また、出場チーム以外で当日会場に来てもらった人たちには、出場チームが解いている様子を観戦したり、出場チームと一緒に問題を考えてもらうことで楽しみにながらフロントエンドのトピックを知れる機会になればいいなと考えました。
出場チームの募集
ある程度フロントエンドクイズ大会の概要を決めたら、社内に事前に次の内容で出場チームを募集しました。また、出場してくれるチームがいるかどうか不安だったので、個別に出場してもらえそうな人に声をかけたりもしました。
- 対象: 東京オフィスでオフラインで参加できる方 - 日時: 7/2(火) 15:00~15:50 - 問題: フロントエンドに関わる内容 - 回答は選択形式を予定してるので、わからなかったら直感で選んでも大丈夫! - チーム人数: 1~3 人 - 参加チーム数: 5 チーム - 5 組集まらなかったら当日の飛び入り参加も OK! - 正答数が一番多いチームにはなんと豪華景品が...!
当日は飛び入り参加のチームも含めて、5 チームが参加してくれました。
当日の運営
当日運営する上で、司会をしつつ、各チームの正答数を集計したり、タイムキープするのは無理だろうなと感じていたので、司会を自分が担当し、別の運営メンバーに正答数の集計やタイムキープをお願いしました。
フロントエンドクイズ大会を開催してみてのふりかえり
時間について
今回のクイズ大会では 50 分の間に、問題を 10 問出題する予定でした。
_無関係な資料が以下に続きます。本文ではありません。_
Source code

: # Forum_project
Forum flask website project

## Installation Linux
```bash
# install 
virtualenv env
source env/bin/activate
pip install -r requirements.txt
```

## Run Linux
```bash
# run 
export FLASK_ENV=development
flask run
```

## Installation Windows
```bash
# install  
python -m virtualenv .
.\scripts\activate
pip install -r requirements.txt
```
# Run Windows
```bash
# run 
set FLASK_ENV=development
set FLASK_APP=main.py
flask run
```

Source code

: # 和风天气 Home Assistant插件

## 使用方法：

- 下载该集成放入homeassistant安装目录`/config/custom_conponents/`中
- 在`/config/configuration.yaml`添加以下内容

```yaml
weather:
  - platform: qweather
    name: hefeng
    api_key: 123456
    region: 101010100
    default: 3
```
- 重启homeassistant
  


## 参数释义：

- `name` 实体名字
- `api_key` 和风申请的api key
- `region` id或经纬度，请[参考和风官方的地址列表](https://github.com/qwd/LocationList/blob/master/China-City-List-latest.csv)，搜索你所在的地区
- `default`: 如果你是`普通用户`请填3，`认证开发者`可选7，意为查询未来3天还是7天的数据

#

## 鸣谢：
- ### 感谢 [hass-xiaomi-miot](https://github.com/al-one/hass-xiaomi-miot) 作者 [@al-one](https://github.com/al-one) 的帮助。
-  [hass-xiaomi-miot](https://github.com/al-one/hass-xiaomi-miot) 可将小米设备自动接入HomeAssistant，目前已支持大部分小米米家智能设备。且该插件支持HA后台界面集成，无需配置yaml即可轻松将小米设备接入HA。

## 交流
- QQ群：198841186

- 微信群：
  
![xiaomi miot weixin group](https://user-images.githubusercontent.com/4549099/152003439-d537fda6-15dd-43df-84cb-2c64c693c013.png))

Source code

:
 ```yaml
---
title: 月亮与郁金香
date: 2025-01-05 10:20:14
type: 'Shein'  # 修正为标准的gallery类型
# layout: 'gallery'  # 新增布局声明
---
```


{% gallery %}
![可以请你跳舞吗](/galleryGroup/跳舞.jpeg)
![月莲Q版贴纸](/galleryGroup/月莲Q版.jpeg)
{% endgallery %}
しかし、時間が足りず 9 問までしか出題できませんでした。
また、回答時に各チームになぜその回答をしたのか、深掘りして話を聞きたかったのですが、その時間も取れませんでした。
なので、出場するチーム数にもよりますが、次のような時間を確保することを考えると 50 分間でやろうと思えば 5 問ぐらいが、問題数としては良さそうです。
- 問題の回答を各チームが考える時間
- ヒントを出す時間
- 回答の理由を聞く時間
- 問題の解説をする時間
- どのチームが正解したか運営メンバーが確認する時間
スライドについて
当日はスクリーンに問題と回答を映していたのですが、スライド操作で誤って解答を表示しないように間に次のような余分なスライドを挟みました。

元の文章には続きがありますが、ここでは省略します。